*EXERCISE MATERIALS*:
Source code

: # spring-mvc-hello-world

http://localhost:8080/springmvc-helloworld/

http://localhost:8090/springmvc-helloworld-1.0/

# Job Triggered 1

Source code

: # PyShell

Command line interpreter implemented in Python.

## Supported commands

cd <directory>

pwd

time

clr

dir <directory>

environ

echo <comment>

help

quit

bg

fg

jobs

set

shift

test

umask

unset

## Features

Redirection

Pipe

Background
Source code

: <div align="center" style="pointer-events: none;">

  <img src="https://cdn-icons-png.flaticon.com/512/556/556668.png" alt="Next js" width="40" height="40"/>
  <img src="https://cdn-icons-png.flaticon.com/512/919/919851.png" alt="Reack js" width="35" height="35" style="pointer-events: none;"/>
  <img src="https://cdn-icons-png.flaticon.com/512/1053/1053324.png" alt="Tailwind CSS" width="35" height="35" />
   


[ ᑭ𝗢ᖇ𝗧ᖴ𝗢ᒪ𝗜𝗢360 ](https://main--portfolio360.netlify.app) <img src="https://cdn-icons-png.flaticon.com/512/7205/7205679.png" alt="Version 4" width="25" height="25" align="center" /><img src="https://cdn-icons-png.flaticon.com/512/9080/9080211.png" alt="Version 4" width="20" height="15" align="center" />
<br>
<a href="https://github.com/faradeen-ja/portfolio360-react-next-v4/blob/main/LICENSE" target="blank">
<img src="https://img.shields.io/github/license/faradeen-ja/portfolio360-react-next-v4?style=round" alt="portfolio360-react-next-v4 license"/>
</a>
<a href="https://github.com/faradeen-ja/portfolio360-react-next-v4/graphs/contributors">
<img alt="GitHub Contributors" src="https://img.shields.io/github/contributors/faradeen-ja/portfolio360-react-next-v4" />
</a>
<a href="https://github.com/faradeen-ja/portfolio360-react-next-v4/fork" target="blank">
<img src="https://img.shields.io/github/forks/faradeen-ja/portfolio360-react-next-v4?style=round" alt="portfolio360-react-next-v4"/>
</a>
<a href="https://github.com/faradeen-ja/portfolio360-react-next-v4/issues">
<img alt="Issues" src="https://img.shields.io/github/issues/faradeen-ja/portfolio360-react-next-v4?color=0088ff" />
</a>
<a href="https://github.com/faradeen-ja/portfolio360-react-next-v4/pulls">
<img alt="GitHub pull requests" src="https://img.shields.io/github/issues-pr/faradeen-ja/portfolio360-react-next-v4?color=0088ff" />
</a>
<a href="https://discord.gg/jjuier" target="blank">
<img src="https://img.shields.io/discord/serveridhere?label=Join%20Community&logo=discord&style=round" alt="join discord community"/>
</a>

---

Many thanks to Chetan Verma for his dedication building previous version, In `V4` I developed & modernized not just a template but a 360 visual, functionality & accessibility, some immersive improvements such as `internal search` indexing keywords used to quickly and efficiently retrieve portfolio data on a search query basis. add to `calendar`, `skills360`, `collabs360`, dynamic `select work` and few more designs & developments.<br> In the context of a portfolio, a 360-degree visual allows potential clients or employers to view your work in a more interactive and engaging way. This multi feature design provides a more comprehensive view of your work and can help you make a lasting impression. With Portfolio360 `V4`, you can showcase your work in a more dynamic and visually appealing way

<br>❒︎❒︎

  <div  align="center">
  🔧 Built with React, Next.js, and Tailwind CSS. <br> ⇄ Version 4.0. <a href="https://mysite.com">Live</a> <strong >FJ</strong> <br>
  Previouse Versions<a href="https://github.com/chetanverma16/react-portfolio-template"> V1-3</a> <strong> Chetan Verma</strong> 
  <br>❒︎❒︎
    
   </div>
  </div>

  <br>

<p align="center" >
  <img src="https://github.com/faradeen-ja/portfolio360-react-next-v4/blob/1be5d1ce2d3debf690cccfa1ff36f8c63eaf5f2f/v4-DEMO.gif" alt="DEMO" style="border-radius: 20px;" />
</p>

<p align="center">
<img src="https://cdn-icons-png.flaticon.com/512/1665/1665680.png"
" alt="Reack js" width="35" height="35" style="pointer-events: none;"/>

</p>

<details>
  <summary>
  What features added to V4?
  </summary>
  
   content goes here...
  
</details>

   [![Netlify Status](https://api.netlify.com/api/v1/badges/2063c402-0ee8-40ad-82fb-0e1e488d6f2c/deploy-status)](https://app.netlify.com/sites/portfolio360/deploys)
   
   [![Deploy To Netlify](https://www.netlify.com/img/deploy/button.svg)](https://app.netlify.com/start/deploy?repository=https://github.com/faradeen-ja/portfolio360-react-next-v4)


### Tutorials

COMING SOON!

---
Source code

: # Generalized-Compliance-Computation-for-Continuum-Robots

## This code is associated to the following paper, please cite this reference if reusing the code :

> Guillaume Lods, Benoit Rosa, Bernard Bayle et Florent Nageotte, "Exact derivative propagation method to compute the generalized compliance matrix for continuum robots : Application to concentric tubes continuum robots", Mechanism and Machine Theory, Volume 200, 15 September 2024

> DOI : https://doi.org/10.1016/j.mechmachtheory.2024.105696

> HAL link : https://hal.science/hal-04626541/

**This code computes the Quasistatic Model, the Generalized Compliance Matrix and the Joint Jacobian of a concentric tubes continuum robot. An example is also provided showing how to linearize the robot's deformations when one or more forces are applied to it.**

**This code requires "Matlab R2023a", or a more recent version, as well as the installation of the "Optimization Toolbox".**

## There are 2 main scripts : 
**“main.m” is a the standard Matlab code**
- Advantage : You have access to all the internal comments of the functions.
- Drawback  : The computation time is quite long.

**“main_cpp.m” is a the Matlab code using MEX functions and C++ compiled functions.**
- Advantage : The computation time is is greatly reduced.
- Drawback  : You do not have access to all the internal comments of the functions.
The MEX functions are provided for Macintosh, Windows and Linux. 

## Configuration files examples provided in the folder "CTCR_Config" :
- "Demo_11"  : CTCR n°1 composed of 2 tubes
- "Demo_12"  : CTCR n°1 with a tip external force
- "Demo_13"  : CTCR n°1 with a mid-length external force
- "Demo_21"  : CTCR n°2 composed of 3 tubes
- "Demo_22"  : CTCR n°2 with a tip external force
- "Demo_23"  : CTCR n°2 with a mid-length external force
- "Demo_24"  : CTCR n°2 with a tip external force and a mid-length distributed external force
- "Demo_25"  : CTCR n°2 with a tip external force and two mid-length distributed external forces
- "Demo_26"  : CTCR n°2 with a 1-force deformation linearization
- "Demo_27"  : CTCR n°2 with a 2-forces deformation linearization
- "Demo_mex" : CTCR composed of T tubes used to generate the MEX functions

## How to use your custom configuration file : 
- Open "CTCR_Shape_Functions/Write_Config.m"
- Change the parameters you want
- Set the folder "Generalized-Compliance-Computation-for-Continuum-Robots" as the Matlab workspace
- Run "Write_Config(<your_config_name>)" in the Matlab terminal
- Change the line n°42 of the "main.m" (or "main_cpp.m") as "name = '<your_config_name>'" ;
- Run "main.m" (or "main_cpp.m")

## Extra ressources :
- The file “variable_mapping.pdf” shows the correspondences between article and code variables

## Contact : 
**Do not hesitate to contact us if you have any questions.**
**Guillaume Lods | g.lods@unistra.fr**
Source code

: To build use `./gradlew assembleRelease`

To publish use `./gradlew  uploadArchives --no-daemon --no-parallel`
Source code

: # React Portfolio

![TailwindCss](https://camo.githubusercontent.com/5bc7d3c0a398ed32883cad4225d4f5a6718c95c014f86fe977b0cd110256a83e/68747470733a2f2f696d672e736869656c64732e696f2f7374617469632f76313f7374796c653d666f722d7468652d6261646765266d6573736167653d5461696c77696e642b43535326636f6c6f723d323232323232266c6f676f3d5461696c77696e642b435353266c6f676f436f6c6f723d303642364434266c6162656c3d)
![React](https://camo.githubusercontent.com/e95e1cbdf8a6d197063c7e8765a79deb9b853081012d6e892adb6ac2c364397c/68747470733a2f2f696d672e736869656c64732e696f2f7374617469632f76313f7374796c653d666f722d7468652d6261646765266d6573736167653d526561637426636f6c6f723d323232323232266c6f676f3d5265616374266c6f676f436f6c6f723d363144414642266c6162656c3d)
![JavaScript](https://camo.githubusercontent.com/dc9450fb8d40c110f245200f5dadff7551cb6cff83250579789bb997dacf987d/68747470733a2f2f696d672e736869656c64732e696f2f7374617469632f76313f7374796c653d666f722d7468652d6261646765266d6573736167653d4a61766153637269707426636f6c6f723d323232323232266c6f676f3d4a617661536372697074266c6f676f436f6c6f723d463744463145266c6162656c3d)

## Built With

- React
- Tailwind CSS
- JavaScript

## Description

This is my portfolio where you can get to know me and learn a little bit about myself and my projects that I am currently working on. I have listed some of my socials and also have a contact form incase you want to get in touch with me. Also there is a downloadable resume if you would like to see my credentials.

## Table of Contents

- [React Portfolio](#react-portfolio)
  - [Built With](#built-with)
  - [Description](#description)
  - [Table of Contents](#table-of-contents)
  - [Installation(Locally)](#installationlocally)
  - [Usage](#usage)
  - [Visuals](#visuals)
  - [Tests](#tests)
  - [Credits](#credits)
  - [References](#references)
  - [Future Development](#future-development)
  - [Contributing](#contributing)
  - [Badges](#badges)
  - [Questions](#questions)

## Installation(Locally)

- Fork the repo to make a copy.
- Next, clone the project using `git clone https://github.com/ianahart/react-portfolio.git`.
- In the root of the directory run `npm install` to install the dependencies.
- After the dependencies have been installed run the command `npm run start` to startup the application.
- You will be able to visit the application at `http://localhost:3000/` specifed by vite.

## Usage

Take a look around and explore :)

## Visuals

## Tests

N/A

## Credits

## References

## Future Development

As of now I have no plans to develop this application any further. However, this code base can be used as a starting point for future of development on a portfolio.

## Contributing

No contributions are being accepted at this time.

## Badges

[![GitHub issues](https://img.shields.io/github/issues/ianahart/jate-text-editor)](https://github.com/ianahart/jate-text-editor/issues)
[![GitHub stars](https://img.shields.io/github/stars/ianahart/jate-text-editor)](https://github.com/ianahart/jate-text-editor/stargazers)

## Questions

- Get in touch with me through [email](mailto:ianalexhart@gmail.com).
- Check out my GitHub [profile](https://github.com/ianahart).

*ASSIGNMENT*: What belongs in the answer is each line of the data that has the word "localhost".

*YOUR RESPONSE*:
http://localhost:8080/springmvc-helloworld/
http://localhost:8090/springmvc-helloworld-1.0/
- You will be able to visit the application at `http://localhost:3000/` specifed by vite.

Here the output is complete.